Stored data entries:

**********

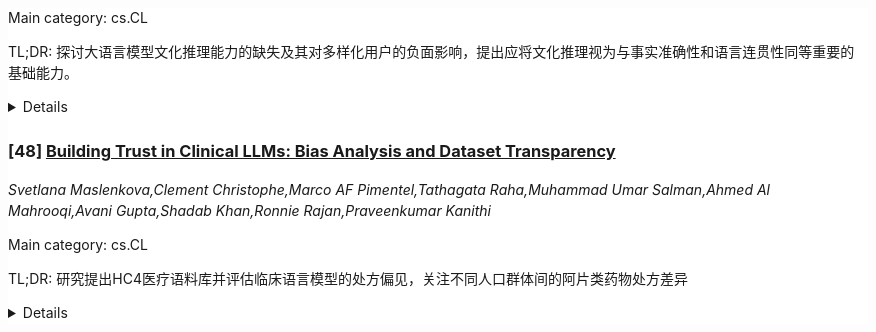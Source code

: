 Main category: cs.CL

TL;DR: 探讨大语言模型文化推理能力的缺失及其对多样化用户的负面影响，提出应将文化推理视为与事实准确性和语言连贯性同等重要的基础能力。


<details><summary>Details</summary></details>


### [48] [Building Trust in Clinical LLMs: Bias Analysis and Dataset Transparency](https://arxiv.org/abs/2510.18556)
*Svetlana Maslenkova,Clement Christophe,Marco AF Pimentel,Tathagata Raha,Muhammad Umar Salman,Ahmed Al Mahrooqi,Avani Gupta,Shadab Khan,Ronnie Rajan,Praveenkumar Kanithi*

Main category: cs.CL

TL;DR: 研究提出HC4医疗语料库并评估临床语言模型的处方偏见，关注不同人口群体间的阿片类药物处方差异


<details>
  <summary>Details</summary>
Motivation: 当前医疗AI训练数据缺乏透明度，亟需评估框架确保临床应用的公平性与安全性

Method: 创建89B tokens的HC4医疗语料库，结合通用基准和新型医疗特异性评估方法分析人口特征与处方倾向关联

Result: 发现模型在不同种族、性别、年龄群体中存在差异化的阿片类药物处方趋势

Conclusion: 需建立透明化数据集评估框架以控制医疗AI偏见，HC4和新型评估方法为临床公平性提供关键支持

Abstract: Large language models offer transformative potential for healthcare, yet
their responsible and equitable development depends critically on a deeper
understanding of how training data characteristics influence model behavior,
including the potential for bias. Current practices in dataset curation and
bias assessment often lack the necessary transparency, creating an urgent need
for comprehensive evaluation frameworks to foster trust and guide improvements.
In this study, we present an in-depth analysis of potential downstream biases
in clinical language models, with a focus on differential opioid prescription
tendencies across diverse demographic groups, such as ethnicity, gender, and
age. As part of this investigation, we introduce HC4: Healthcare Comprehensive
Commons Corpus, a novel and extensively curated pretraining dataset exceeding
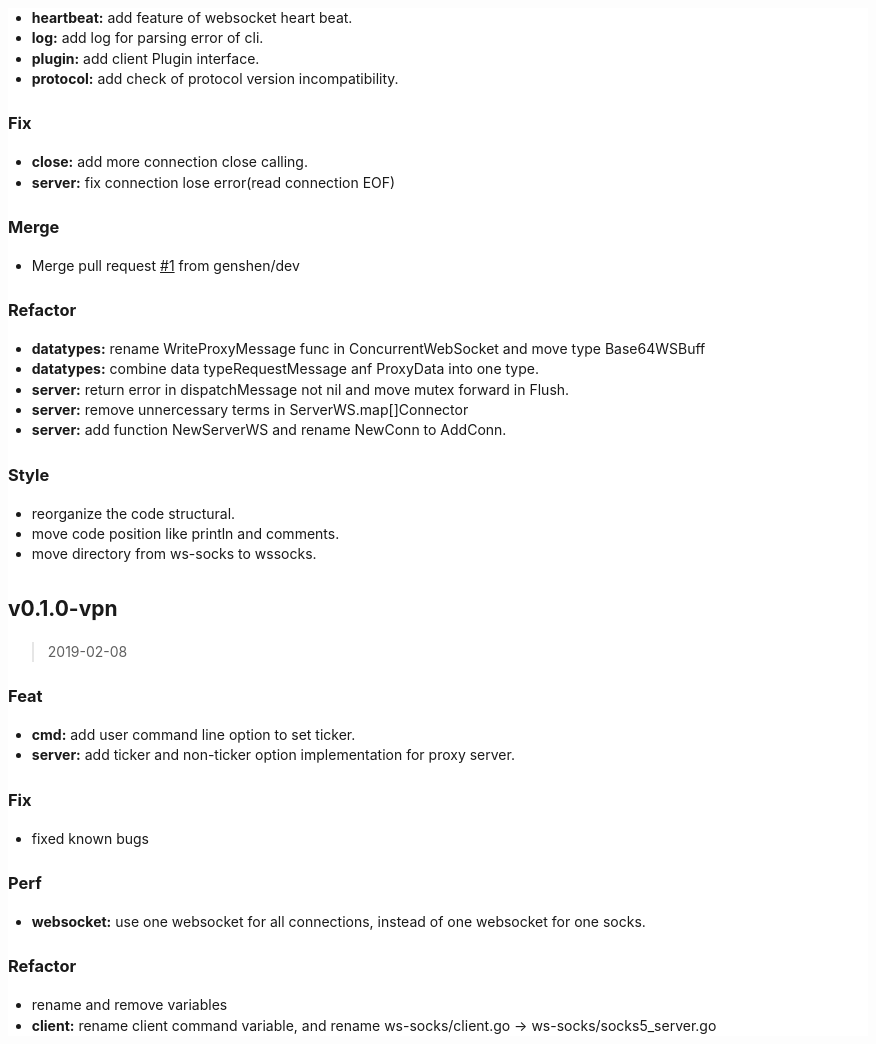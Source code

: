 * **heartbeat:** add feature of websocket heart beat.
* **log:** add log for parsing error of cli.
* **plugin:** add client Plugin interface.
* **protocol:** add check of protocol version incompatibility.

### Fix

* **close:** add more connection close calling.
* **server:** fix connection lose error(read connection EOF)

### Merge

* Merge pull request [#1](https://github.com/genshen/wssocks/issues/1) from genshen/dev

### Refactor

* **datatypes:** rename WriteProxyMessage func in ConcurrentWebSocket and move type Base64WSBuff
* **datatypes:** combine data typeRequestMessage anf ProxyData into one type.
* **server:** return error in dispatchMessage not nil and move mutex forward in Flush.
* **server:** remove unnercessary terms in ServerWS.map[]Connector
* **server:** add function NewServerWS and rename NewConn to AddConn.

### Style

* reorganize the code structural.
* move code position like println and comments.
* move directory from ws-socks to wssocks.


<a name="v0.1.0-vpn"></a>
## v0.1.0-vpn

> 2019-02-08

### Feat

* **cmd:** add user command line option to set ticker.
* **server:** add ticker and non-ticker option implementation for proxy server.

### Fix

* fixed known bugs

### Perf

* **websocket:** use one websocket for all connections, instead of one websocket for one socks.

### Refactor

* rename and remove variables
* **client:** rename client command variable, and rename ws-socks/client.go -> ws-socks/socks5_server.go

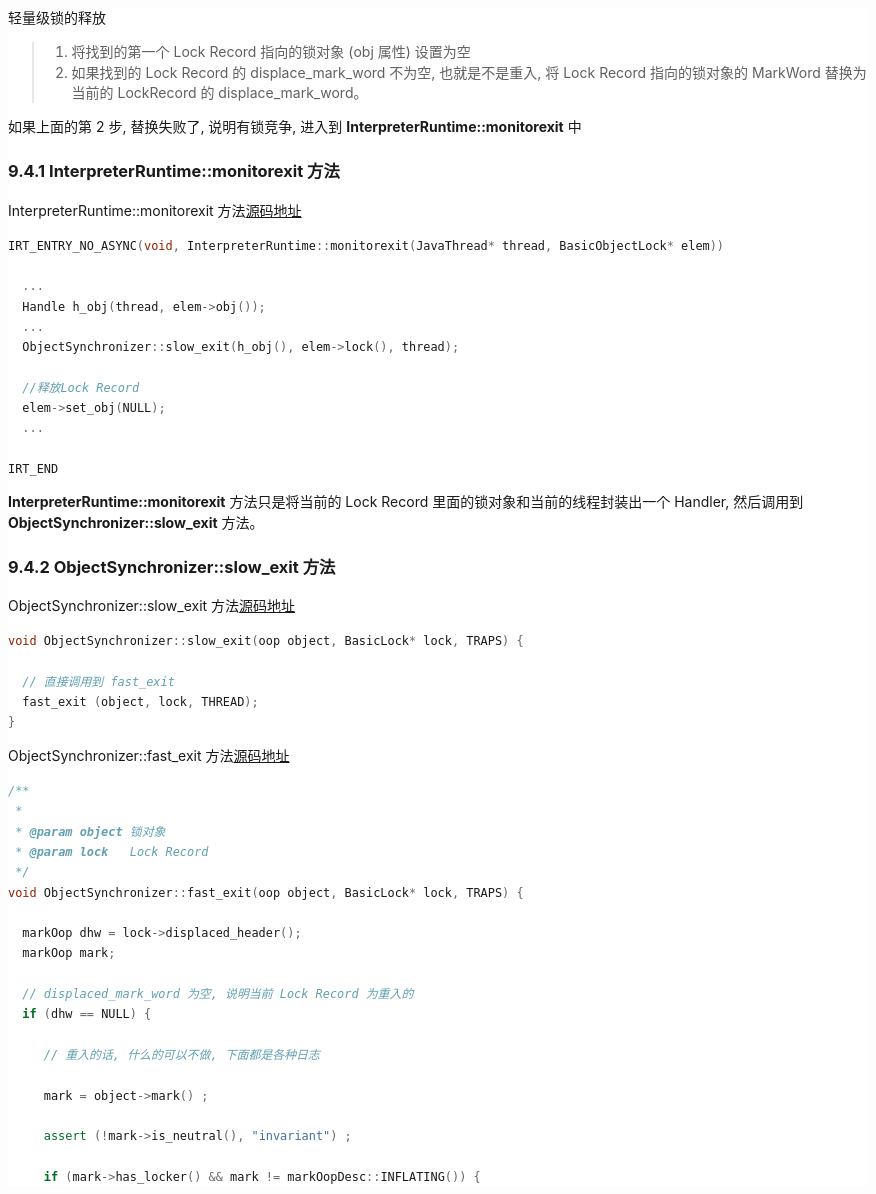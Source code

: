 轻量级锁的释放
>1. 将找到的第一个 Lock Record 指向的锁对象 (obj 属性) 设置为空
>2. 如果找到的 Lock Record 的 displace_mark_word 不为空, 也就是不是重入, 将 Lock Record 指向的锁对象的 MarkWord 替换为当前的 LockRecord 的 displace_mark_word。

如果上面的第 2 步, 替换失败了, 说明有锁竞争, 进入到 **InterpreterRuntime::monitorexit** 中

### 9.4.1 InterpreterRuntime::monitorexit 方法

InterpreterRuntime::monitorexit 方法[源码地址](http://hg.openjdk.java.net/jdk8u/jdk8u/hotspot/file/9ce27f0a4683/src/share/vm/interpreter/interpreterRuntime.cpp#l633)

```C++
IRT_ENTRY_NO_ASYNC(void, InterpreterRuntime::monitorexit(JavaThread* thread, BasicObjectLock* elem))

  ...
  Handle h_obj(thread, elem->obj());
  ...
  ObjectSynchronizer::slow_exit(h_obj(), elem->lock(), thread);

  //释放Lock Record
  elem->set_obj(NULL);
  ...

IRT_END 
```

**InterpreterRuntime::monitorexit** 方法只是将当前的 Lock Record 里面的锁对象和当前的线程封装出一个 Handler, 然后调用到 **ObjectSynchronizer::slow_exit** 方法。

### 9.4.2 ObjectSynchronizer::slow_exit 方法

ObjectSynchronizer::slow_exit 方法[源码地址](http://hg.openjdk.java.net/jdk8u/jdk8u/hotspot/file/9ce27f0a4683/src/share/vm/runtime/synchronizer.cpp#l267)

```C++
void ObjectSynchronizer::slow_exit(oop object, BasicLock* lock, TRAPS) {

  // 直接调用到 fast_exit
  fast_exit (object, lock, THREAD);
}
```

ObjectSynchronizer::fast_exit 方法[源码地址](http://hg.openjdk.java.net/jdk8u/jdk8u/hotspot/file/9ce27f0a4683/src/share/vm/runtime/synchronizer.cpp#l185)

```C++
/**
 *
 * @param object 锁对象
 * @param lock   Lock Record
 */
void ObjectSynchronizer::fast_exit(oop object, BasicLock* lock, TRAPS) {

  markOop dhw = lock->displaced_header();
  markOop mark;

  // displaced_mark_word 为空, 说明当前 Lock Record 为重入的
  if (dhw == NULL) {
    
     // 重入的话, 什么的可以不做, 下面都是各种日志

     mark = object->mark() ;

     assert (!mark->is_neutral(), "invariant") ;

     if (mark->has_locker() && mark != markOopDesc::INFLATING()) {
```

**********

§ Goal of the exercise
Using the data above, return each line that includes the word "void".

§ Answer for this exercise
IRT_ENTRY_NO_ASYNC(void, InterpreterRuntime::monitorexit(JavaThread* thread, BasicObjectLock* elem))
void ObjectSynchronizer::slow_exit(oop object, BasicLock* lock, TRAPS) {
void ObjectSynchronizer::fast_exit(oop object, BasicLock* lock, TRAPS) {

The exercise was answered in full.